#### [WHAT YOU SHOULD DO]
What is the number of lines below that hold "Master"? Answer with that number only.

#### [RECORDS SHOWN]
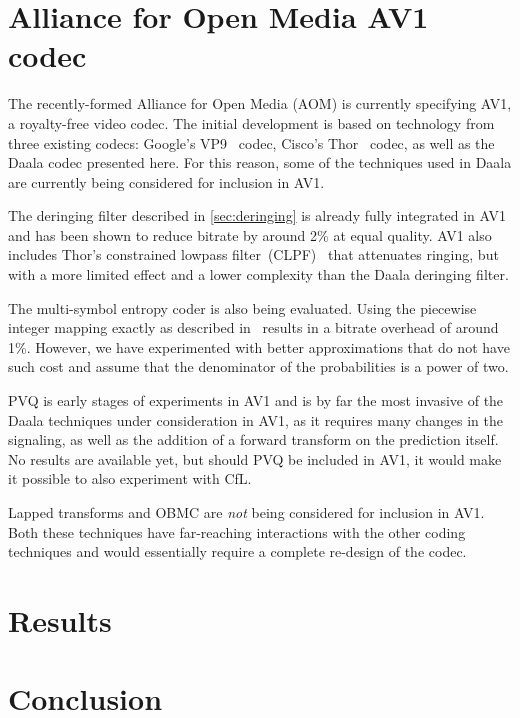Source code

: \documentclass[english,conference,10pt]{IEEEtran}
\begin{document}
\section{Alliance for Open Media AV1 codec}
\label{sec:AOM}

The recently-formed Alliance for Open Media (AOM) is currently specifying
AV1, a royalty-free video codec. The initial development is based on
technology from three existing codecs: Google's VP9~\cite{VP9Spec} codec,
Cisco's Thor~\cite{ThorDraft} codec, as well as the Daala codec presented
here. For this reason, some of the techniques used in Daala are currently
being considered for inclusion in AV1.

The deringing filter described in \cref{sec:deringing} is already
fully integrated in AV1 and has been shown to reduce bitrate by around 2\%
at equal quality. AV1 also includes Thor's constrained lowpass
filter~(CLPF)~\cite{CLPFDraft} that attenuates ringing, but with a more
limited effect and a lower complexity than the Daala deringing filter.

The multi-symbol entropy coder is also being evaluated. Using the piecewise
integer mapping exactly as described in~\cite{stuiver1998piecewise} results
in a bitrate overhead of around 1\%. However, we have experimented with
better approximations that do not have such cost and assume that
the denominator of the probabilities is a power of two.

PVQ is early stages of experiments in AV1 and is by far the most invasive
of the Daala techniques under consideration in AV1, as it requires many changes
in the signaling, as well as the addition of a forward transform on the
prediction itself. No results are available yet, but should PVQ be
included in AV1, it would make it possible to also experiment with CfL.

Lapped transforms and OBMC are \textit{not} being considered for inclusion
in AV1. Both these techniques have far-reaching interactions with the
other coding techniques and would essentially require a complete re-design
of the codec.

\section{Results}
\label{sec:Results}


\section{Conclusion}



\end{document}
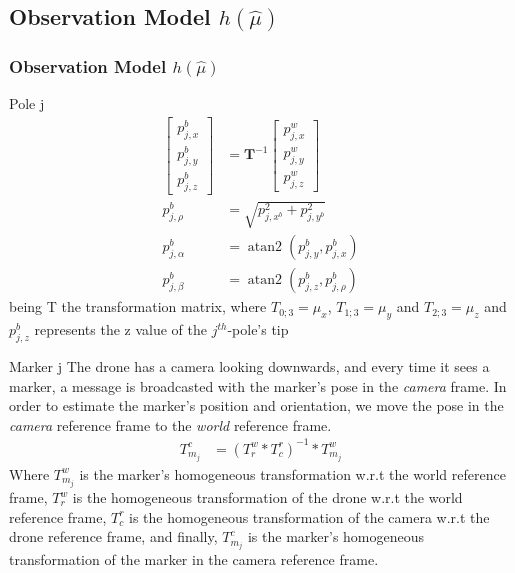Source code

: \documentclass{beamer}
\DeclareMathOperator{\atantwo}{atan2}
\begin{document}
    \subsection{Observation Model $h \left( \hat\mu \right)$ }
    \begin{frame}
        \justifying
        \frametitle{Observation Model $h \left( \hat\mu \right)$}

        \begin{block}{Pole j}
            \begin{align*}
            \begin{bmatrix}
            p_{j, x}^b \\
            p_{j, y}^b \\
            p_{j, z}^b
            \end{bmatrix} &= \textbf{T}^{-1} \begin{bmatrix}
            p_{j, x}^w \\
            p_{j, y}^w \\
            p_{j, z}^w
            \end{bmatrix} \\
            p_{j,\rho}^b &= \sqrt{ p_{j, x^b}^2 + p_{j, y^b}^2 } \\
            p_{j, \alpha}^b &= \atantwo\left(p_{j, y}^b, p_{j, x}^b\right) \\
            p_{j, \beta}^b &= \atantwo\left(p_{j, z}^b, p_{j,\rho}^b\right)
            \end{align*}
            \tiny{being T the transformation matrix, where $T_{0; 3} = \mu_{x}$, $T_{1; 3} = \mu_{y}$ and $T_{2; 3} = \mu_{z}$ and $p_{j, z}^b$ represents the z value of the $j^{th}$-pole's tip}
        \end{block}
    \end{frame}

    \begin{frame}
        \begin{block}{Marker j}
            The drone has a camera looking downwards, and every time it sees a marker, a message is broadcasted with the marker's pose in the \textit{camera} frame. In order to estimate the marker's position and orientation, we move the pose in the \textit{camera} reference frame to the \textit{world} reference frame.
            \begin{align*}
                T_{m_j}^c &= (T_r^w * T_c^r)^{-1} * T_{m_j}^w
            \end{align*}
            Where $T_{m_j}^w$ is the marker's homogeneous transformation w.r.t the world reference frame, $T_r^w$ is the homogeneous transformation of the drone w.r.t the world reference frame, $T_c^r$ is the homogeneous transformation of the camera w.r.t the drone reference frame, and finally, $T_{m_j}^c$ is the marker's homogeneous transformation of the marker in the camera reference frame.
        \end{block}
    \end{frame}
\end{document}
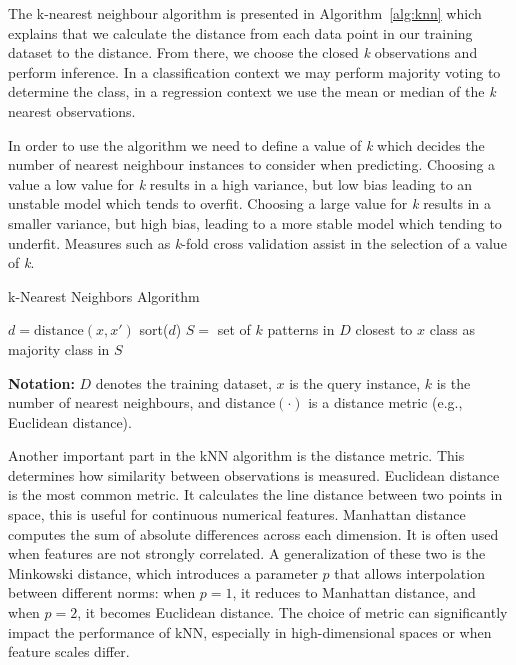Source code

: \documentclass[conference]{IEEEtran}
\begin{document}
The k-nearest neighbour algorithm is presented in Algorithm~\ref{alg:knn} which explains that we calculate the distance from each data point in our training dataset to the distance. From there, we choose the closed \textit{k} observations and perform inference. In a classification context we may perform majority voting to determine the class, in a regression context we use the mean or median of the \textit{k} nearest observations.

In order to use the algorithm we need to define a value of \textit{k} which decides the number of nearest neighbour instances to consider when predicting. Choosing a value a low value for \textit{k} results in a high variance, but low bias leading to an unstable model which tends to overfit. Choosing a large value for \textit{k} results in a smaller variance, but high bias, leading to a more stable model which tending to underfit. Measures such as \textit{k}-fold cross validation assist in the selection of a value of \textit{k}.

\begin{algorithm}[htbp]
\caption{k-Nearest Neighbors Algorithm}
\label{alg:knn}
\begin{algorithmic}
\State $d = \text{distance}(x, x')$
\EndFor
\State sort($d$)
\State $S = $ set of $k$ patterns in $D$ closest to $x$
\State \Return class as majority class in $S$
\EndFunction
\end{algorithmic}
\end{algorithm}
\noindent
\textbf{Notation:} $D$ denotes the training dataset, $x$ is the query instance, $k$ is the number of nearest neighbours, and $\text{distance}(\cdot)$ is a distance metric (e.g., Euclidean distance).

Another important part in the kNN algorithm is the distance metric. This determines how similarity between observations is measured. Euclidean distance is the most common metric. It calculates the line distance between two points in space, this is useful for continuous numerical features. Manhattan distance computes the sum of absolute differences across each dimension. It is often used when features are not strongly correlated. A generalization of these two is the Minkowski distance, which introduces a parameter \(p\) that allows interpolation between different norms: when \(p = 1\), it reduces to Manhattan distance, and when \(p = 2\), it becomes Euclidean distance. The choice of metric can significantly impact the performance of kNN, especially in high-dimensional spaces or when feature scales differ.
\end{document}
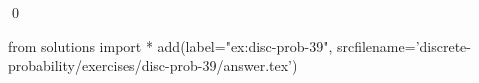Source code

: 
\begin{ex} 
  \label{ex:disc-prob-39}
  
  \qed
\end{ex} 
\begin{python0}
from solutions import *
add(label="ex:disc-prob-39",
    srcfilename='discrete-probability/exercises/disc-prob-39/answer.tex') 
\end{python0}
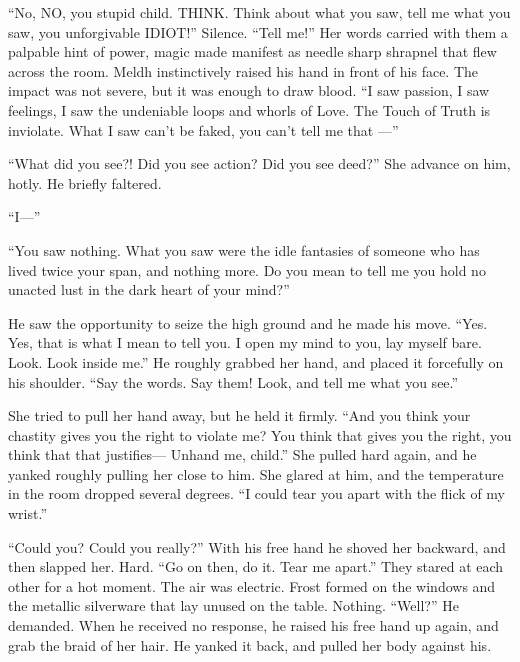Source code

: “No, NO, you stupid child. THINK. Think about what you saw, tell me what you saw, you unforgivable{\el} IDIOT!”
\SmallVSpace
Silence.
\SmallVSpace
“Tell me!”
\SmallVSpace
Her words carried with them a palpable hint of power, magic made manifest as needle sharp shrapnel that flew across the room. Meldh instinctively raised his hand in front of his face. The impact was not severe, but it was enough to draw blood. “I saw passion, I saw feelings, I saw the undeniable loops and whorls of Love. The Touch of Truth is inviolate. What I saw can’t be faked, you can’t tell me that \mbox{---}”

“What did you see?! Did you see action? Did you see deed?” She advance on him, hotly. He briefly faltered.

“I\mbox{---}”

“You saw nothing. What you saw were the idle fantasies of someone who has lived twice your span, and nothing more. Do you mean to tell me you hold no unacted lust in the dark heart of your mind?”

He saw the opportunity to seize the high ground and he made his move. “Yes. Yes, that is what I mean to tell you. I open my mind to you, lay myself bare. Look. Look inside me.” He roughly grabbed her hand, and placed it forcefully on his shoulder. “Say the words. Say them! Look, and tell me what you see.”

She tried to pull her hand away, but he held it firmly. “And you think your chastity gives you the right to violate me? You think that gives you the right, you think that that justifies\mbox{---} Unhand me, child.” She pulled hard again, and he yanked roughly pulling her close to him. She glared at him, and the temperature in the room dropped several degrees. “I could tear you apart with the flick of my wrist.”

“Could you? Could you really?” With his free hand he shoved her backward, and then slapped her. Hard. “Go on then, do it. Tear me apart.” They stared at each other for a hot moment. The air was electric. Frost formed on the windows and the metallic silverware that lay unused on the table.
\SmallVSpace
Nothing.
\SmallVSpace
“Well?” He demanded. When he received no response, he raised his free hand up again, and grab the braid of her hair. He yanked it back, and pulled her body against his.

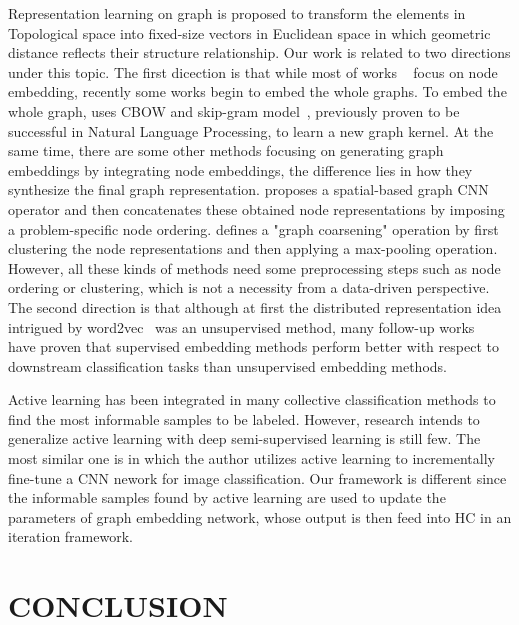 \documentclass[sigconf]{acmart}
\begin{document}
{Representation learning on graph is proposed to transform the elements in Topological space into fixed-size vectors in Euclidean space in which geometric distance reflects their structure relationship. Our work is related to two directions under this topic. The first dicection is that while most of works ~\cite{perozzi2014deepwalk,grover2016node2vec} focus on node embedding, recently some works begin to embed the whole graphs. To embed the whole graph, \cite{Yanardag:2015:DGK:2783258.2783417} uses CBOW and skip-gram model~\cite{mikolov2013distributed}, previously proven to be successful in Natural Language Processing, to learn a new graph kernel. At the same time, there are some other methods focusing on generating graph embeddings by integrating node embeddings, the difference lies in how they synthesize the final graph representation. \cite{Niepert2016LearningCN} proposes a spatial-based graph CNN operator and then concatenates these obtained node representations by imposing a problem-specific node ordering. \cite{defferrard2016convolutional} defines a "graph coarsening" operation by first clustering the node representations and then applying a max-pooling operation. However, all these kinds of methods need some preprocessing steps such as node ordering or clustering, which is not a necessity from a data-driven perspective. The second direction is that although at first the distributed representation idea intrigued by word2vec~\cite{mikolov2013distributed} was an unsupervised method, many follow-up works~\cite{dai2016discriminative,DBLP:journals/corr/LinFSYXZB17} have proven that supervised embedding methods perform better with respect to downstream classification tasks than unsupervised embedding methods.

Active learning has been integrated in many collective classification methods \cite{settles2012active,bilgic2010active} to find the most informable samples to be labeled. However, research intends to generalize active learning with deep semi-supervised learning is still few. The most similar one is \cite{zhou2017fine} in which the author utilizes active learning to incrementally fine-tune a CNN nework for image classification. Our framework is different since the informable samples found by active learning are used to update the parameters of graph embedding network, whose output is then feed into HC in an iteration framework.





\section{CONCLUSION}\label{sec.con}

}
\end{document}
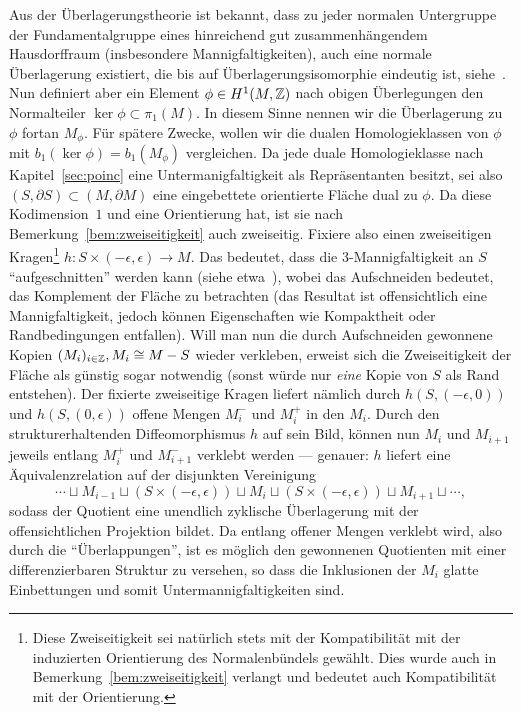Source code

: \begin{constr}
	\label{constr:cut}
	Aus der Überlagerungstheorie ist bekannt, dass zu jeder normalen Untergruppe der Fundamentalgruppe eines hinreichend gut zusammenhängendem Hausdorffraum (insbesondere Mannigfaltigkeiten), auch eine normale Überlagerung existiert, die bis auf Überlagerungsisomorphie eindeutig ist, siehe~\cite[Chapter~1.3]{Hatcher.2002}. Nun definiert aber ein Element $\phi\in H^1(M,\mathbb{Z})$ nach obigen Überlegungen den Normalteiler $\ker\phi\subset \pi_1(M)$. In diesem Sinne nennen wir die Überlagerung zu $\phi$ fortan $M_\phi$. Für spätere Zwecke, wollen wir die dualen Homologieklassen von $\phi$ mit $b_1(\ker\phi)=b_1(M_\phi)$ vergleichen. Da jede duale Homologieklasse nach Kapitel~\ref{sec:poinc} eine Untermanigfaltigkeit als Repräsentanten besitzt, sei also $(S,\partial S) \subset (M,\partial M)$ eine eingebettete orientierte Fläche dual zu $\phi$. Da diese Kodimension~$1$ und eine Orientierung hat, ist sie nach Bemerkung~\ref{bem:zweiseitigkeit} auch zweiseitig. Fixiere also einen zweiseitigen Kragen\footnote{Diese Zweiseitigkeit sei natürlich stets mit der Kompatibilität mit der induzierten Orientierung des Normalenbündels gewählt. Dies wurde auch in Bemerkung~\ref{bem:zweiseitigkeit} verlangt und bedeutet auch Kompatibilität mit der Orientierung.} $h:S\times (-\epsilon,\epsilon) \to M$. Das bedeutet, dass die 3-Mannigfaltigkeit an $S$ "`aufgeschnitten"' werden kann (siehe etwa~\cite[Kapitel~4.2]{Burde.2003}), wobei das Aufschneiden bedeutet, das Komplement der Fläche zu betrachten (das Resultat ist offensichtlich eine Mannigfaltigkeit, jedoch können Eigenschaften wie Kompaktheit oder Randbedingungen entfallen). Will man nun die durch Aufschneiden gewonnene Kopien $(M_i)_{i\in \mathbb{Z}}, M_i \cong M-S$ wieder verkleben, erweist sich die Zweiseitigkeit der Fläche als günstig sogar notwendig (sonst würde nur \emph{eine} Kopie von $S$ als Rand entstehen). Der fixierte zweiseitige Kragen liefert nämlich durch $h(S,(-\epsilon,0))$ und $h(S,(0,\epsilon))$ offene Mengen $M_i^-$ und $M_i^+$ in den $M_i$. Durch den strukturerhaltenden Diffeomorphismus $h$ auf sein Bild, können nun $M_i$ und $M_{i+1}$ jeweils entlang $M_i^+$ und $M_{i+1}^-$ verklebt werden --- genauer: $h$ liefert eine Äquivalenzrelation auf der disjunkten Vereinigung 
	\[
		\cdots \sqcup M_{i-1} \sqcup (S \times (-\epsilon,\epsilon)) \sqcup M_i \sqcup  (S \times (-\epsilon,\epsilon)) \sqcup M_{i+1} \sqcup \cdots,
	\]
	sodass der Quotient eine unendlich zyklische Überlagerung mit der offensichtlichen Projektion bildet. Da entlang offener Mengen verklebt wird, also durch die "`Überlappungen"', ist es möglich den gewonnenen Quotienten mit einer differenzierbaren Struktur zu versehen, so dass die Inklusionen der $M_i$ glatte Einbettungen und somit Untermannigfaltigkeiten sind.


\end{constr}
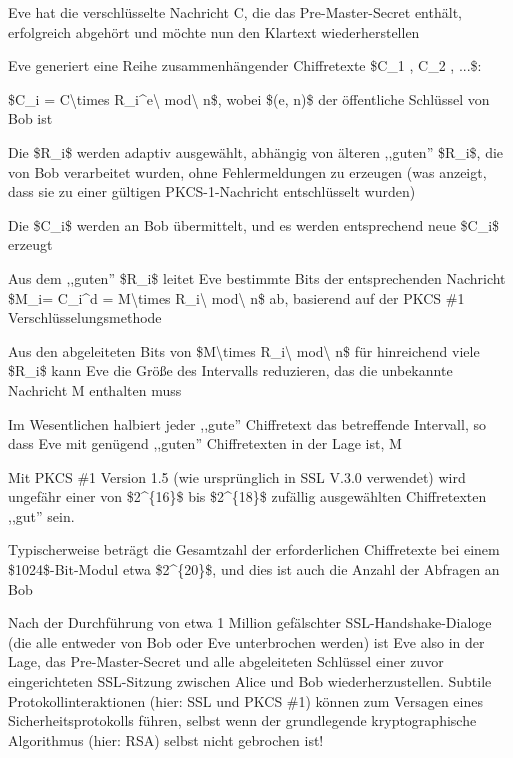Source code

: \documentclass[a4paper]{article}
\begin{document}
\begin{multicols}{3}
\begin{itemize*}
\begin{itemize*}
\begin{itemize*}
                        \item Eve hat die verschlüsselte Nachricht C, die das Pre-Master-Secret enthält, erfolgreich abgehört und möchte nun den Klartext wiederherstellen
                        \item Eve generiert eine Reihe zusammenhängender Chiffretexte \$C\_1 , C\_2 , ...\$:
                        \begin{itemize*} \item \$C\_i = C\textbackslash times R\_i\^{}e\textbackslash{} mod\textbackslash{} n\$, wobei \$(e, n)\$ der öffentliche Schlüssel von Bob ist \item Die \$R\_i\$ werden adaptiv ausgewählt, abhängig von älteren ,,guten'' \$R\_i\$, die von Bob verarbeitet wurden, ohne Fehlermeldungen zu erzeugen (was anzeigt, dass sie zu einer gültigen PKCS-1-Nachricht entschlüsselt wurden) \item Die \$C\_i\$ werden an Bob übermittelt, und es werden entsprechend neue \$C\_i\$ erzeugt \item Aus dem ,,guten'' \$R\_i\$ leitet Eve bestimmte Bits der entsprechenden Nachricht \$M\_i= C\_i\^{}d = M\textbackslash times R\_i\textbackslash{} mod\textbackslash{} n\$ ab, basierend auf der PKCS \#1 Verschlüsselungsmethode \end{itemize*}
                        \item Aus den abgeleiteten Bits von \$M\textbackslash times R\_i\textbackslash{} mod\textbackslash{} n\$ für hinreichend viele \$R\_i\$ kann Eve die Größe des Intervalls reduzieren, das die unbekannte Nachricht M enthalten muss
                        \item Im Wesentlichen halbiert jeder ,,gute'' Chiffretext das betreffende Intervall, so dass Eve mit genügend ,,guten'' Chiffretexten in der Lage ist, M
                        \item Mit PKCS \#1 Version 1.5 (wie ursprünglich in SSL V.3.0 verwendet) wird ungefähr einer von \$2\^{}\{16\}\$ bis \$2\^{}\{18\}\$ zufällig ausgewählten Chiffretexten ,,gut'' sein.
                        \item Typischerweise beträgt die Gesamtzahl der erforderlichen Chiffretexte bei einem \$1024\$-Bit-Modul etwa \$2\^{}\{20\}\$, und dies ist auch die Anzahl der Abfragen an Bob
                        \item Nach der Durchführung von etwa 1 Million gefälschter SSL-Handshake-Dialoge (die alle entweder von Bob oder Eve unterbrochen werden) ist Eve also in der Lage, das Pre-Master-Secret und alle abgeleiteten Schlüssel einer zuvor eingerichteten SSL-Sitzung zwischen Alice und Bob wiederherzustellen. Subtile Protokollinteraktionen (hier: SSL und PKCS \#1) können zum Versagen eines Sicherheitsprotokolls führen, selbst wenn der grundlegende kryptographische Algorithmus (hier: RSA) selbst nicht gebrochen ist!

\end{itemize*}
\end{itemize*}
\end{itemize*}
\end{multicols}
\end{document}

#### [TASK RESPONSE]
2